Building on the existing BRICS Exchange Alliance, countries should consider 

creating a mechanism for listing SMEs on a BRICS SME Stock Exchange, to foster 

investment. They should also consider the possibility of signing a BRICS SMEs 

Cooperation Agreement. 

The BRICS countries should carry out human resources cooperation programmes 

to promote the flow of science and engineering talent and the development of human 

resources by means of technological investigation, international conferences, skills 

training, information exchange, sci-tech exhibitions etc.

The BRICS countries should enhance their agricultural productivity to ensure 

food security, and pay attention to the protection of arable land, the application 

of new agricultural technologies and ecological safety.
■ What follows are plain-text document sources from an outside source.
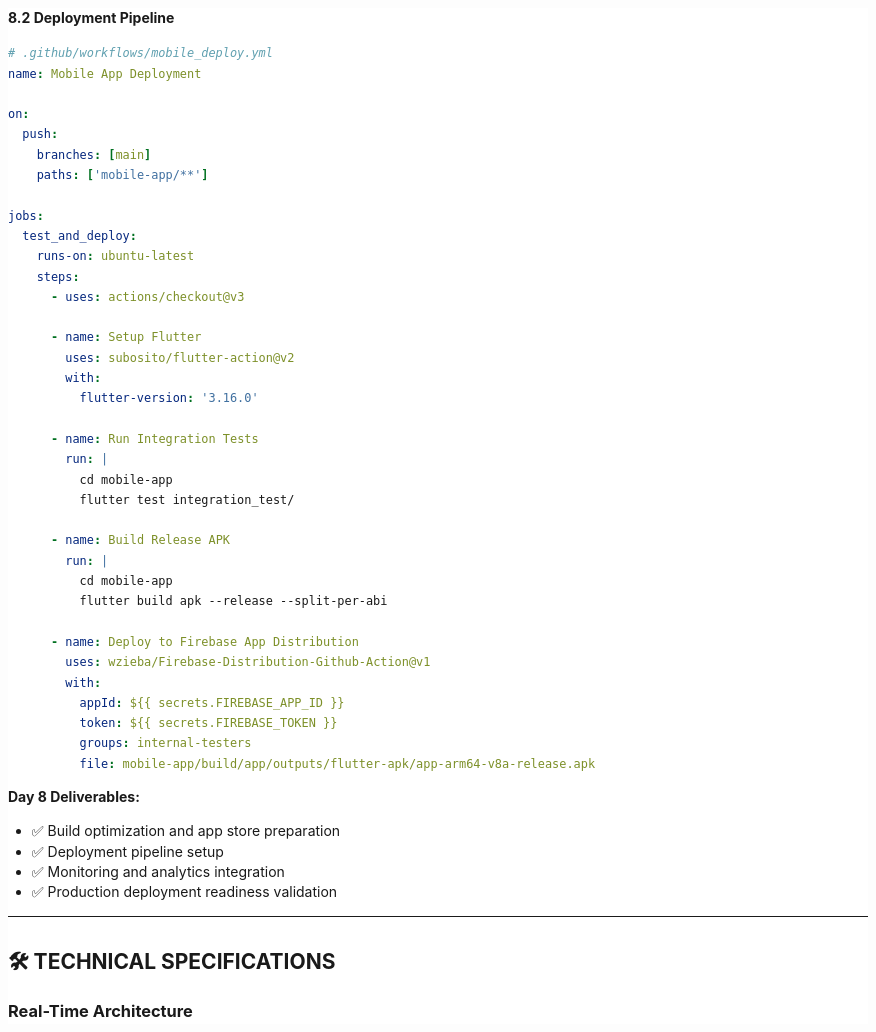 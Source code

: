 **8.2 Deployment Pipeline**
```yaml
# .github/workflows/mobile_deploy.yml
name: Mobile App Deployment

on:
  push:
    branches: [main]
    paths: ['mobile-app/**']

jobs:
  test_and_deploy:
    runs-on: ubuntu-latest
    steps:
      - uses: actions/checkout@v3

      - name: Setup Flutter
        uses: subosito/flutter-action@v2
        with:
          flutter-version: '3.16.0'

      - name: Run Integration Tests
        run: |
          cd mobile-app
          flutter test integration_test/

      - name: Build Release APK
        run: |
          cd mobile-app
          flutter build apk --release --split-per-abi

      - name: Deploy to Firebase App Distribution
        uses: wzieba/Firebase-Distribution-Github-Action@v1
        with:
          appId: ${{ secrets.FIREBASE_APP_ID }}
          token: ${{ secrets.FIREBASE_TOKEN }}
          groups: internal-testers
          file: mobile-app/build/app/outputs/flutter-apk/app-arm64-v8a-release.apk
```

**Day 8 Deliverables:**
- ✅ Build optimization and app store preparation
- ✅ Deployment pipeline setup
- ✅ Monitoring and analytics integration
- ✅ Production deployment readiness validation

---

## 🛠️ **TECHNICAL SPECIFICATIONS**

### **Real-Time Architecture**
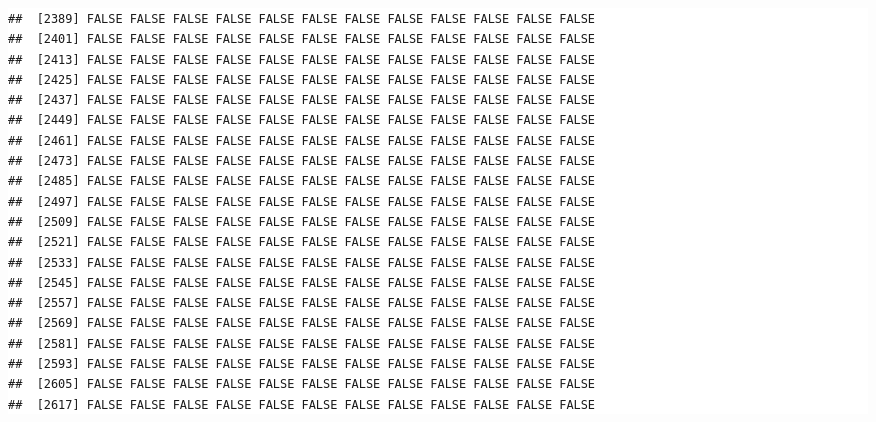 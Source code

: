     ##  [2389] FALSE FALSE FALSE FALSE FALSE FALSE FALSE FALSE FALSE FALSE FALSE FALSE
    ##  [2401] FALSE FALSE FALSE FALSE FALSE FALSE FALSE FALSE FALSE FALSE FALSE FALSE
    ##  [2413] FALSE FALSE FALSE FALSE FALSE FALSE FALSE FALSE FALSE FALSE FALSE FALSE
    ##  [2425] FALSE FALSE FALSE FALSE FALSE FALSE FALSE FALSE FALSE FALSE FALSE FALSE
    ##  [2437] FALSE FALSE FALSE FALSE FALSE FALSE FALSE FALSE FALSE FALSE FALSE FALSE
    ##  [2449] FALSE FALSE FALSE FALSE FALSE FALSE FALSE FALSE FALSE FALSE FALSE FALSE
    ##  [2461] FALSE FALSE FALSE FALSE FALSE FALSE FALSE FALSE FALSE FALSE FALSE FALSE
    ##  [2473] FALSE FALSE FALSE FALSE FALSE FALSE FALSE FALSE FALSE FALSE FALSE FALSE
    ##  [2485] FALSE FALSE FALSE FALSE FALSE FALSE FALSE FALSE FALSE FALSE FALSE FALSE
    ##  [2497] FALSE FALSE FALSE FALSE FALSE FALSE FALSE FALSE FALSE FALSE FALSE FALSE
    ##  [2509] FALSE FALSE FALSE FALSE FALSE FALSE FALSE FALSE FALSE FALSE FALSE FALSE
    ##  [2521] FALSE FALSE FALSE FALSE FALSE FALSE FALSE FALSE FALSE FALSE FALSE FALSE
    ##  [2533] FALSE FALSE FALSE FALSE FALSE FALSE FALSE FALSE FALSE FALSE FALSE FALSE
    ##  [2545] FALSE FALSE FALSE FALSE FALSE FALSE FALSE FALSE FALSE FALSE FALSE FALSE
    ##  [2557] FALSE FALSE FALSE FALSE FALSE FALSE FALSE FALSE FALSE FALSE FALSE FALSE
    ##  [2569] FALSE FALSE FALSE FALSE FALSE FALSE FALSE FALSE FALSE FALSE FALSE FALSE
    ##  [2581] FALSE FALSE FALSE FALSE FALSE FALSE FALSE FALSE FALSE FALSE FALSE FALSE
    ##  [2593] FALSE FALSE FALSE FALSE FALSE FALSE FALSE FALSE FALSE FALSE FALSE FALSE
    ##  [2605] FALSE FALSE FALSE FALSE FALSE FALSE FALSE FALSE FALSE FALSE FALSE FALSE
    ##  [2617] FALSE FALSE FALSE FALSE FALSE FALSE FALSE FALSE FALSE FALSE FALSE FALSE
BRICS countries should pay attention to the negative effects of climate 

change on agricultural productivity, especially the destructive effects caused by 

extreme weather (chapter 3 discusses this issue in more detail). They should enhance 

communication and collaboration in developing adaptive agricultural techniques 

and measures, and seek to improve agricultural efficiency and productivity in a 

sustainable manner.

BRICS countries should work together, find common ground to form a 

united negotiating bloc in global climate-change negotiations and strive for a fair 

outcome in future negotiations.

BRICS countries should enhance their cooperation in the energy field, share 

their technologies and experiences in energy exploration and use, enhance safety 

in the energy sector, improve energy efficiency, ramp up their joint efforts in the 

development and use of new and clean fuels, strengthen investment in and the 

infrastructure of new energy, and increase the proportion of renewable sources in 

energy consumption.

The BRICS countries should establish an energy research association to 

coordinate research and development on traditional and renewable energy sources 

and consider the feasibility of an energy data bank to leverage intra-BRICS energy trade.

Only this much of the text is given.